WHAT THE EXERCISE ASKS: The word "void" marks the lines to report; pull each of them from the listing.

EXTRACTED INFORMATION:
·····
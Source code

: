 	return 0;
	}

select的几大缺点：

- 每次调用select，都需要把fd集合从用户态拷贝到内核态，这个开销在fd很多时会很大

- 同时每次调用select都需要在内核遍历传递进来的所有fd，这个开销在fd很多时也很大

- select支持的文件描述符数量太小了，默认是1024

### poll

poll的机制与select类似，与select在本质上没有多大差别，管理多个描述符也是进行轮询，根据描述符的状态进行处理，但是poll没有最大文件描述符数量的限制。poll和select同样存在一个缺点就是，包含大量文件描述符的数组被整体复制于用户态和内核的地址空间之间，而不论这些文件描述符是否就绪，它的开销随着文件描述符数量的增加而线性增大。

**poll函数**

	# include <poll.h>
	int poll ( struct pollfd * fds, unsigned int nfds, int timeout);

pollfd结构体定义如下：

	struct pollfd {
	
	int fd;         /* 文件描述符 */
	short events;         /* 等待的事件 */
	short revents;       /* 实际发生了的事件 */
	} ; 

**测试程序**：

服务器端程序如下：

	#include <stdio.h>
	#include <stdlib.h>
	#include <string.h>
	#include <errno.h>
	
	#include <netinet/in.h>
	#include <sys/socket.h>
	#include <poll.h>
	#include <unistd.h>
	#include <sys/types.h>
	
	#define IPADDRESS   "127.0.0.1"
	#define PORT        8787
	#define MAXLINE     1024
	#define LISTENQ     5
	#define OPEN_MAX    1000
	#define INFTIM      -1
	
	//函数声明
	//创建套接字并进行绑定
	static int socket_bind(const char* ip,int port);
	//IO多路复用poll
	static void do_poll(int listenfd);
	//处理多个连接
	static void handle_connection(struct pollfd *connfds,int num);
·····
THE ANSWER:
	static void do_poll(int listenfd);
	static void handle_connection(struct pollfd *connfds,int num);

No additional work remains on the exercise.